En Inde, Renoir tourne le Fleuve, d'après le très beau roman autobiographique de Rumer Godden. Plus question dans cette élégie panthéiste de luttes avec la nature ou avec la société, mais seulement de leur préalable : le consentement à l'humaine condition : « Ô monde, je veux ce que tu veux ! » C'est un Renoir assagi, apaisé bien plus que désabusé, qui rentre en Europe l'année suivante. Son œuvre, désormais, va cultiver le plaisir d'esthète de raconter, d'inventer des histoires, des spectacles, sans pour autant renoncer à y faire passer quelques propositions idéologiques et morales, contestataires ou non. Le Carrosse d'or, le final de French-Cancan, les noces champêtres du Déjeuner sur l'herbe sont d'inoubliables fêtes pour les yeux. Le Testament du docteur Cordelier lui offre l'occasion d'expériences nouvelles ; « éternel débutant », il le tourne en dix jours, avec huit caméras, selon les techniques de la télévision en direct. Il juge à ce moment que le cinéma connaît une « crise du gros plan ». À partir de 1954, Renoir, dont les nombreux projets ne trouvent pas de producteurs, sinon la TV française pour le Petit Théâtre de Jean Renoir (1971 [ 1969]), s'oriente vers le théâtre — soit comme auteur (Orvet, 1955 ; Carola, 1973), soit comme metteur en scène ( Jules César, 1954) — et vers la littérature. Outre un superbe livre de souvenirs sur son père (Renoir, 1962), qui nous dévoile le cinéaste autant que le peintre, et un autre sur lui-même (Ma vie et mes films, 1974), il a publié trois romans : les Cahiers du capitaine Georges (1966), le Cœur à l'aise (1978), le Crime de l'Anglais (1979). Il s'était retiré définitivement dans sa maison de Beverly Hills en 1970. Il y mourra neuf ans plus tard après avoir pris la nationalité américaine, mais son corps repose à Essoyes (Aube), près des siens.

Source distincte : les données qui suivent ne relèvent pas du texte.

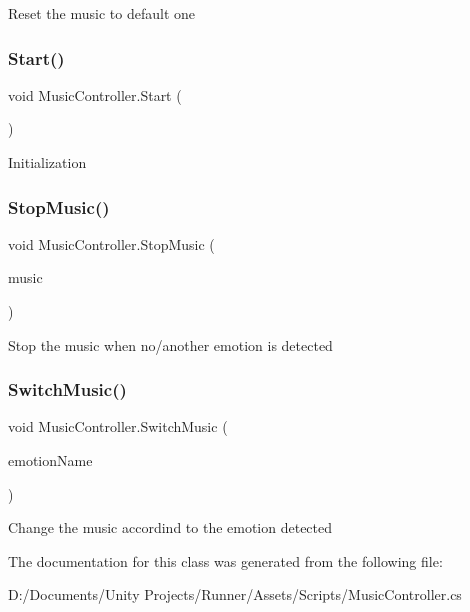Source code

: Reset the music to default one \mbox{\label{class_music_controller_a262af298ee2c96b1f04d4f8a2ae58ef9}} 
\subsubsection{\texorpdfstring{Start()}{Start()}}
{\footnotesize\ttfamily void Music\+Controller.\+Start (\begin{DoxyParamCaption}{ }\end{DoxyParamCaption})\hspace{0.3cm}{\ttfamily [private]}}

Initialization \mbox{\label{class_music_controller_ad34d18199b46d787b0fd54942602dbef}} 
\subsubsection{\texorpdfstring{Stop\+Music()}{StopMusic()}}
{\footnotesize\ttfamily void Music\+Controller.\+Stop\+Music (\begin{DoxyParamCaption}\item[{Audio\+Source}]{music }\end{DoxyParamCaption})\hspace{0.3cm}{\ttfamily [private]}}

Stop the music when no/another emotion is detected \mbox{\label{class_music_controller_a59a194df4e895834b0639bd6c750a7b9}} 
\subsubsection{\texorpdfstring{Switch\+Music()}{SwitchMusic()}}
{\footnotesize\ttfamily void Music\+Controller.\+Switch\+Music (\begin{DoxyParamCaption}\item[{string}]{emotion\+Name }\end{DoxyParamCaption})}

Change the music accordind to the emotion detected 

The documentation for this class was generated from the following file\+:\begin{DoxyCompactItemize}
\item 
D\+:/\+Documents/\+Unity Projects/\+Runner/\+Assets/\+Scripts/Music\+Controller.\+cs\end{DoxyCompactItemize}
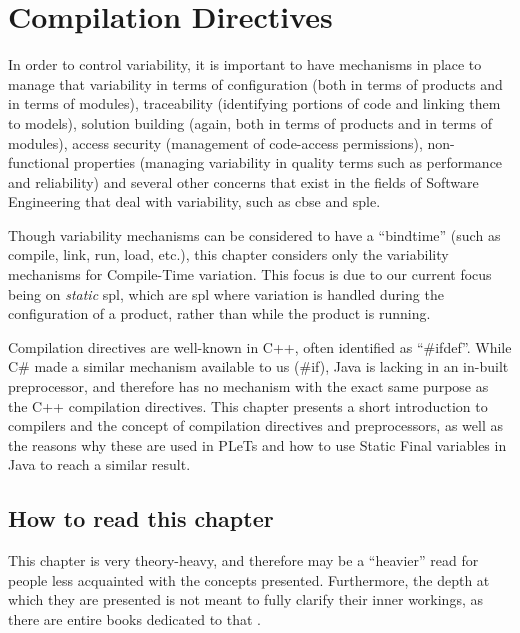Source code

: \chapter{Compilation Directives}
\label{ch:staticfinal}

In order to control variability, it is important to have mechanisms in place to manage that variability in terms of configuration (both in terms of products and in terms of modules), traceability (identifying portions of code and linking them to models), solution building (again, both in terms of products and in terms of modules), access security (management of code-access permissions), non-functional properties (managing variability in quality terms such as performance and reliability) and several other concerns that exist in the fields of Software Engineering that deal with variability, such as \acrfull{cbse} and \acrfull{sple}.

Though variability mechanisms can be considered to have a ``\gls{bindtime}'' (such as compile, link, run, load, etc.), this chapter considers only the variability mechanisms for Compile-Time variation. This focus is due to our current focus being on \emph{static} \acrshort{spl}, which are \acrshort{spl} where variation is handled during the configuration of a product, rather than while the product is running.

Compilation directives are well-known in C++, often identified as ``\#ifdef''. While C\# made a similar mechanism available to us (\#if), Java is lacking in an in-built preprocessor, and therefore has no mechanism with the exact same purpose as the C++ compilation directives. This chapter presents a short introduction to compilers and the concept of compilation directives and preprocessors, as well as the reasons why these are used in PLeTs and how to use Static Final variables in Java to reach a similar result.


\section*{How to read this chapter}

This chapter is very theory-heavy, and therefore may be a ``heavier'' read for people less acquainted with the concepts presented. Furthermore, the depth at which they are presented is not meant to fully clarify their inner workings, as there are entire books dedicated to that \cite{AHO:2006} \cite{CZARNECKI:2000}.

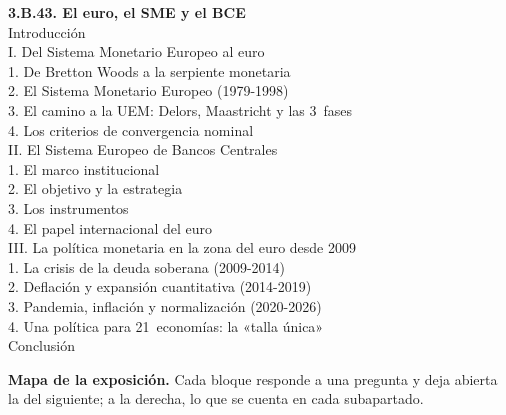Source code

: \documentclass[11pt]{article}
\begin{document}
\begin{esquema}[unbreakable]
\textbf{3.B.43. El euro, el SME y el BCE}\\[2pt]
Introducción\\
I. Del Sistema Monetario Europeo al euro\\
\hspace*{1.5em}1. De Bretton Woods a la serpiente monetaria\\
\hspace*{1.5em}2. El Sistema Monetario Europeo (1979-1998)\\
\hspace*{1.5em}3. El camino a la UEM: Delors, Maastricht y las 3~fases\\
\hspace*{1.5em}4. Los criterios de convergencia nominal\\
II. El Sistema Europeo de Bancos Centrales\\
\hspace*{1.5em}1. El marco institucional\\
\hspace*{1.5em}2. El objetivo y la estrategia\\
\hspace*{1.5em}3. Los instrumentos\\
\hspace*{1.5em}4. El papel internacional del euro\\
III. La política monetaria en la zona del euro desde 2009\\
\hspace*{1.5em}1. La crisis de la deuda soberana (2009-2014)\\
\hspace*{1.5em}2. Deflación y expansión cuantitativa (2014-2019)\\
\hspace*{1.5em}3. Pandemia, inflación y normalización (2020-2026)\\
\hspace*{1.5em}4. Una política para 21~economías: la «talla única»\\
Conclusión
\end{esquema}

\begin{anotaciones}
\textbf{Mapa de la exposición.} Cada bloque responde a una pregunta y deja abierta la del siguiente; a la derecha, lo que se cuenta en cada subapartado.
\begin{infografiacaja}
\caption{Mapa del tema: la pregunta de cada bloque y el hilo que los une}\label{figu:mapa-tema}
\end{infografiacaja}
\end{anotaciones}
\end{document}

Issue principalement des Cahiers du cinéma, une critique inconditionnellement laudative s'est crue longtemps autorisée, en dépit de sa « politique des auteurs », à privilégier les œuvres de la vieillesse du cinéaste sur celles d'avant 1939. Prétendre que Renoir a cessé d'être grand cinéaste après la Règle du jeu est bien évidemment une absurdité. Il n'en demeure pas moins que l'époque de sa plus radicale originalité, de sa plus riche nouveauté, à la lettre incomparable, coïncide avec les dix premières années du film parlant.